Halk Taksim’de anma isterken ‘ hain, şımarık, suçlu’ , nato dibimizde komşumuz olan ülkelere saldıracağı zaman kolaylık olsun diye üs kurarken ‘dost, mütevazi ve hukuki’ öyle mi?
Ve mevzunun sonundada Taksim’e 1 Mayıs için giden Ayşe teyzenin kızı ve Mehmet amcanın oğlu ‘’DIŞ MİHRAK’’ , İşsizlikten, yoksulluktan, güvencesizlikten kırılan insanlarda ‘’FAİZ LOBİSİ’’’ oluyor öyle mi? Propagandanın böylesi! ‘Mantık ve vicdan’ karşısında dökülen bu propagandayı medya ayakta tutuyor.
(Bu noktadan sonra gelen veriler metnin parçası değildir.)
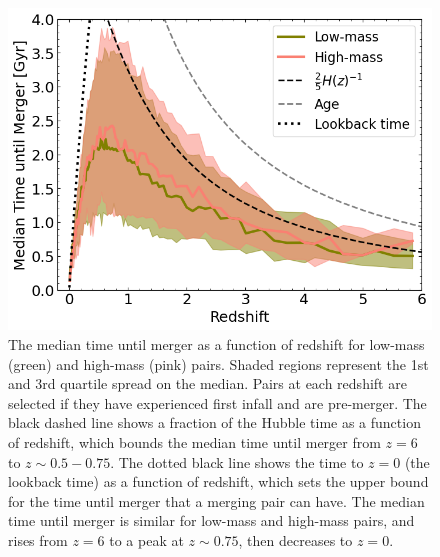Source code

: \documentclass[twocolumn,linenumbers]{aastex631}
\begin{document}
    \begin{figure}[htb]
        \centering
        \includegraphics[width=\columnwidth]{plots/bet-on-it/8_timescale_mod.png}
        \caption{The median time until merger as a function of redshift for low-mass (green) and high-mass (pink) pairs. Shaded regions represent the 1st and 3rd quartile spread on the median. Pairs at each redshift are selected if they have experienced first infall and are pre-merger. 
        The black dashed line shows a fraction of the Hubble time as a function of redshift, which bounds the median time until merger from $z=6$ to $z\sim0.5-0.75$.
        The dotted black line shows the time to $z=0$ (the lookback time) as a function of redshift, which sets the upper bound for the time until merger that a merging pair can have. 
        The median time until merger is similar for low-mass and high-mass pairs, and rises from $z=6$ to a peak at $z\sim0.75$, then decreases to $z=0$.}
        \label{fig:timescales}
    \end{figure}
    
\end{document}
Çünkü halkın bir kesiminde diğer kesimine yönelik böyle bir ‘nefret ve algı’ oluşturmazlarsa yapamazlar! Ezilenleri bölüp parçalayıp birbirine düşman etmeden yapamazlar! Karıncanın üzerine bassa canı acıyan bir halkı, kafasına gaz fişeği yiyerek ölen birine ‘oh olsun’ diyecek vaziyete sokmadan yapamazlar!